- [Problem details] Using the listing below, show all lines that hold the word "been".

- [Task input]
----

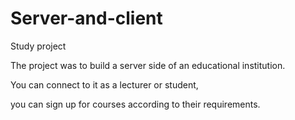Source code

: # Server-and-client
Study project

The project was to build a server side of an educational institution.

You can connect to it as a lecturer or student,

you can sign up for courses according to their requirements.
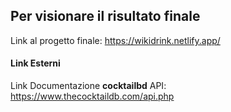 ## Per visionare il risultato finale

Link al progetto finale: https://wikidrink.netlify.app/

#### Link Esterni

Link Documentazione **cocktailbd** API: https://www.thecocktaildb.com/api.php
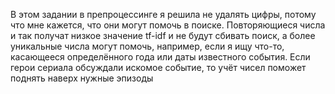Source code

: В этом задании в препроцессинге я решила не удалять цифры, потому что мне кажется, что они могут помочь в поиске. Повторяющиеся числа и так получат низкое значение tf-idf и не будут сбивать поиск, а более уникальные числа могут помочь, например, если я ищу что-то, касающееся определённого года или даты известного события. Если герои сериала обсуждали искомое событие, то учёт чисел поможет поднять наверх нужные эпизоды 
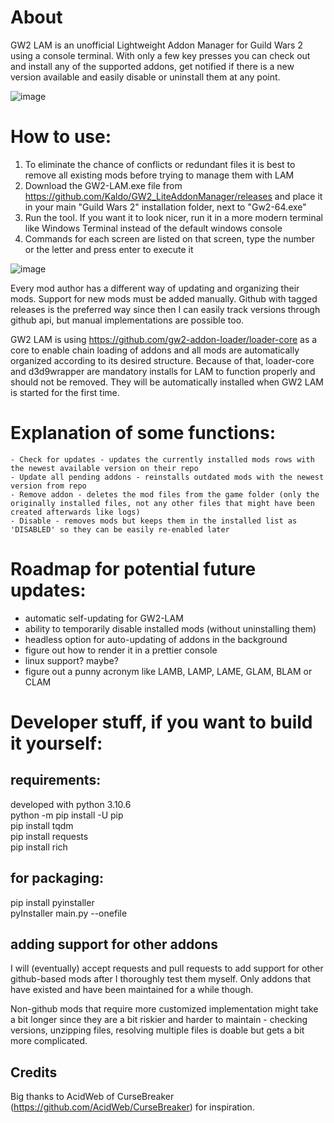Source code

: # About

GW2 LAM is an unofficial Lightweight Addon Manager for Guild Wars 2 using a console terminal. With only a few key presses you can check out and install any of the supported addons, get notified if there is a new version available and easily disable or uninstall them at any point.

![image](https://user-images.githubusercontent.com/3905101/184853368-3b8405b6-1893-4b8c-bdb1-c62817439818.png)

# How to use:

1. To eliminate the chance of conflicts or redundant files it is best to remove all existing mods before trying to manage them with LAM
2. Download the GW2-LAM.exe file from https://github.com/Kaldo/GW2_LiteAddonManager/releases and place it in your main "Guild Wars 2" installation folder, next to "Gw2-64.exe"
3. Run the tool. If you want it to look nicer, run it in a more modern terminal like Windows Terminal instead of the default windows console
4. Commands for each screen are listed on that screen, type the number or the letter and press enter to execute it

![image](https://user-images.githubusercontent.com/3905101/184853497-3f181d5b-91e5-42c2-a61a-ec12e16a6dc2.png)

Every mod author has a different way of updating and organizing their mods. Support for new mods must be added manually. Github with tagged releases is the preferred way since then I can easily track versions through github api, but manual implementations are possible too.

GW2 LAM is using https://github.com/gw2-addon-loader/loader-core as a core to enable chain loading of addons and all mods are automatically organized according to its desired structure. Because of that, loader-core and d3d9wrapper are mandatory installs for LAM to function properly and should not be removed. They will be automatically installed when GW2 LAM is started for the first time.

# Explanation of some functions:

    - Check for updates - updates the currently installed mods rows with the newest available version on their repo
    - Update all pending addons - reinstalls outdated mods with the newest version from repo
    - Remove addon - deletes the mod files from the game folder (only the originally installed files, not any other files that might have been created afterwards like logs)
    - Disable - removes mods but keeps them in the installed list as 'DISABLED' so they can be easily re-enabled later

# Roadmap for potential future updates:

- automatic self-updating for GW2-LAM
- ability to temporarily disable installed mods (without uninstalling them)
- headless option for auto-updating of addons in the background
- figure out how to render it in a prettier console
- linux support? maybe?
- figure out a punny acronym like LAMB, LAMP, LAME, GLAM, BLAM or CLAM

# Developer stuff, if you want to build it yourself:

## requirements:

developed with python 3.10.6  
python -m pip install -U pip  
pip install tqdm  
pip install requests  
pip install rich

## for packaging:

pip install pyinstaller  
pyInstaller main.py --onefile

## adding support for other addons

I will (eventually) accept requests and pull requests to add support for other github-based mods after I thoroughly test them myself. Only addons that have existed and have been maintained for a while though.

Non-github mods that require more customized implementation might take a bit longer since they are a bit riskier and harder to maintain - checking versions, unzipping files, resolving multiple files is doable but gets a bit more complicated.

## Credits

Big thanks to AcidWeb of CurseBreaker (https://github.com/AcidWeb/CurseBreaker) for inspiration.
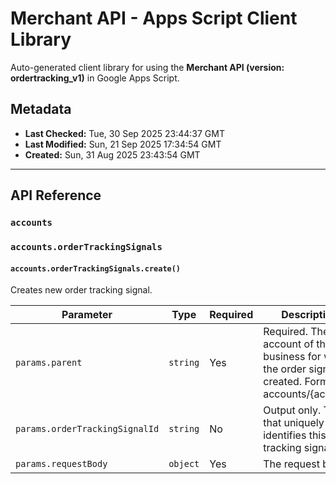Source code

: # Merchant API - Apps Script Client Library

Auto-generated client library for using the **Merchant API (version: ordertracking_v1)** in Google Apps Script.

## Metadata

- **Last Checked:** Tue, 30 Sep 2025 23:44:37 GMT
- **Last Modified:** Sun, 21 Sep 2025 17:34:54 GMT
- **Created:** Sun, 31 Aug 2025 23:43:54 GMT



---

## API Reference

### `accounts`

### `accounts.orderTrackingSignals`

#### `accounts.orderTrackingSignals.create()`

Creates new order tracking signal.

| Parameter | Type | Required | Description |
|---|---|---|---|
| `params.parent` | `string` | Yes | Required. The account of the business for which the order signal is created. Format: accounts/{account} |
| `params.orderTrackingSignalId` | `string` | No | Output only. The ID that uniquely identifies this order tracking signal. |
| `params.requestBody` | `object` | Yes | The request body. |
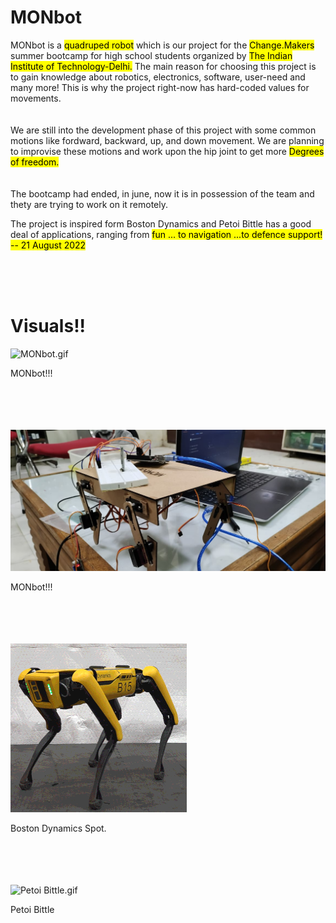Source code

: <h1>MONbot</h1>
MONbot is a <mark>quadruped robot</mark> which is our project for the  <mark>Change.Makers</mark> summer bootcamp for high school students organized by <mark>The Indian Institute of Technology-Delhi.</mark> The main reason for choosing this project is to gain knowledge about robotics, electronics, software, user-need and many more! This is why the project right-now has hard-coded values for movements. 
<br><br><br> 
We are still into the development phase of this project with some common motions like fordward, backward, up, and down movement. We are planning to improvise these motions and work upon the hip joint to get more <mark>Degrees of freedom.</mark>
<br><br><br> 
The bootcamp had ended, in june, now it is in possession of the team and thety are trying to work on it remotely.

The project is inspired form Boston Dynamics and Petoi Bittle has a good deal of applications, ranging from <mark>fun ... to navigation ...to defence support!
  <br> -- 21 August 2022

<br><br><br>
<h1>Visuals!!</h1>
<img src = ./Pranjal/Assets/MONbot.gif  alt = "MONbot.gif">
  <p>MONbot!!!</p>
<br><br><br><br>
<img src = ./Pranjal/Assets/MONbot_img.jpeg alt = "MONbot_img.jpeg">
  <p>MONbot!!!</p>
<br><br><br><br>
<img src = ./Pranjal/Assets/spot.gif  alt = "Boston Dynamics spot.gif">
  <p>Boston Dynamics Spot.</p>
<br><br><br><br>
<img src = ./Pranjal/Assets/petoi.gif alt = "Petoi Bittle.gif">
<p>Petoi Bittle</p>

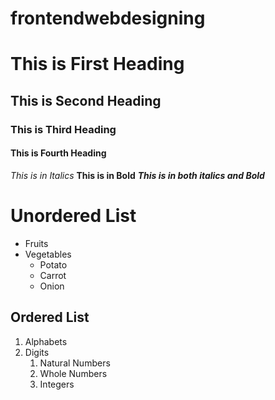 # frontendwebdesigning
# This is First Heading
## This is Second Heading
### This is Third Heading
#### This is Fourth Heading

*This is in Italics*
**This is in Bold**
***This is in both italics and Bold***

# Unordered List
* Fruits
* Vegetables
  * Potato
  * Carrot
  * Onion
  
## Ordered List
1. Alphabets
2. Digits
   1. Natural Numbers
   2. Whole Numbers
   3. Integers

----

- [Final answer]
    - Remove addon - deletes the mod files from the game folder (only the originally installed files, not any other files that might have been created afterwards like logs)
I will (eventually) accept requests and pull requests to add support for other github-based mods after I thoroughly test them myself. Only addons that have existed and have been maintained for a while though.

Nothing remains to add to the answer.